Work to complete. Every record should be written out again in full, with no character altered.

Material for this task.
-- -- --
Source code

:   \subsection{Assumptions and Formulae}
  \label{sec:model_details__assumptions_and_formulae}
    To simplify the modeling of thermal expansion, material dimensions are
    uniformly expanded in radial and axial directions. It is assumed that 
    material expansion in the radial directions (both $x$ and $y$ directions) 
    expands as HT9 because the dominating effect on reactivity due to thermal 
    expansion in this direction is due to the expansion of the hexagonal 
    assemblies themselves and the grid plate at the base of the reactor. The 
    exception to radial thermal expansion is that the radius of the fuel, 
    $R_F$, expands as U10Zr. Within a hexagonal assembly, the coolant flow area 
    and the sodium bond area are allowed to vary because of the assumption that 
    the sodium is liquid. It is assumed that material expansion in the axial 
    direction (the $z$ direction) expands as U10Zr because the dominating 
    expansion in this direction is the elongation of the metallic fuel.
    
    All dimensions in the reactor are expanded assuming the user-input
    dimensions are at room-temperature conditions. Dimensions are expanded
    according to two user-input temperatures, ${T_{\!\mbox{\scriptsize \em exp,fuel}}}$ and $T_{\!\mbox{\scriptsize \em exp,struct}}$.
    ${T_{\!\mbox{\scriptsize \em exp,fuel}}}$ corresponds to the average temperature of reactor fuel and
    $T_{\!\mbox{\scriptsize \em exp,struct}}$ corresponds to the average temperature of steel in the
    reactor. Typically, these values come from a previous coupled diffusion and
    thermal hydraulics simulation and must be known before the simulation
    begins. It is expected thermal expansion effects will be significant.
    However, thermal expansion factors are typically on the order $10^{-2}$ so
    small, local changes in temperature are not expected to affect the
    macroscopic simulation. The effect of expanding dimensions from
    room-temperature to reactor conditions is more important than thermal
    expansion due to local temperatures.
-- -- --
Answer to this task.
Source code

:   \subsection{Assumptions and Formulae}
  \label{sec:model_details__assumptions_and_formulae}
    To simplify the modeling of thermal expansion, material dimensions are
    uniformly expanded in radial and axial directions. It is assumed that 
    material expansion in the radial directions (both $x$ and $y$ directions) 
    expands as HT9 because the dominating effect on reactivity due to thermal 
    expansion in this direction is due to the expansion of the hexagonal 
    assemblies themselves and the grid plate at the base of the reactor. The 
    exception to radial thermal expansion is that the radius of the fuel, 
    $R_F$, expands as U10Zr. Within a hexagonal assembly, the coolant flow area 
    and the sodium bond area are allowed to vary because of the assumption that 
    the sodium is liquid. It is assumed that material expansion in the axial 
    direction (the $z$ direction) expands as U10Zr because the dominating 
    expansion in this direction is the elongation of the metallic fuel.
    
    All dimensions in the reactor are expanded assuming the user-input
    dimensions are at room-temperature conditions. Dimensions are expanded
    according to two user-input temperatures, ${T_{\!\mbox{\scriptsize \em exp,fuel}}}$ and $T_{\!\mbox{\scriptsize \em exp,struct}}$.
    ${T_{\!\mbox{\scriptsize \em exp,fuel}}}$ corresponds to the average temperature of reactor fuel and
    $T_{\!\mbox{\scriptsize \em exp,struct}}$ corresponds to the average temperature of steel in the
    reactor. Typically, these values come from a previous coupled diffusion and
    thermal hydraulics simulation and must be known before the simulation
    begins. It is expected thermal expansion effects will be significant.
    However, thermal expansion factors are typically on the order $10^{-2}$ so
    small, local changes in temperature are not expected to affect the
    macroscopic simulation. The effect of expanding dimensions from
    room-temperature to reactor conditions is more important than thermal
    expansion due to local temperatures.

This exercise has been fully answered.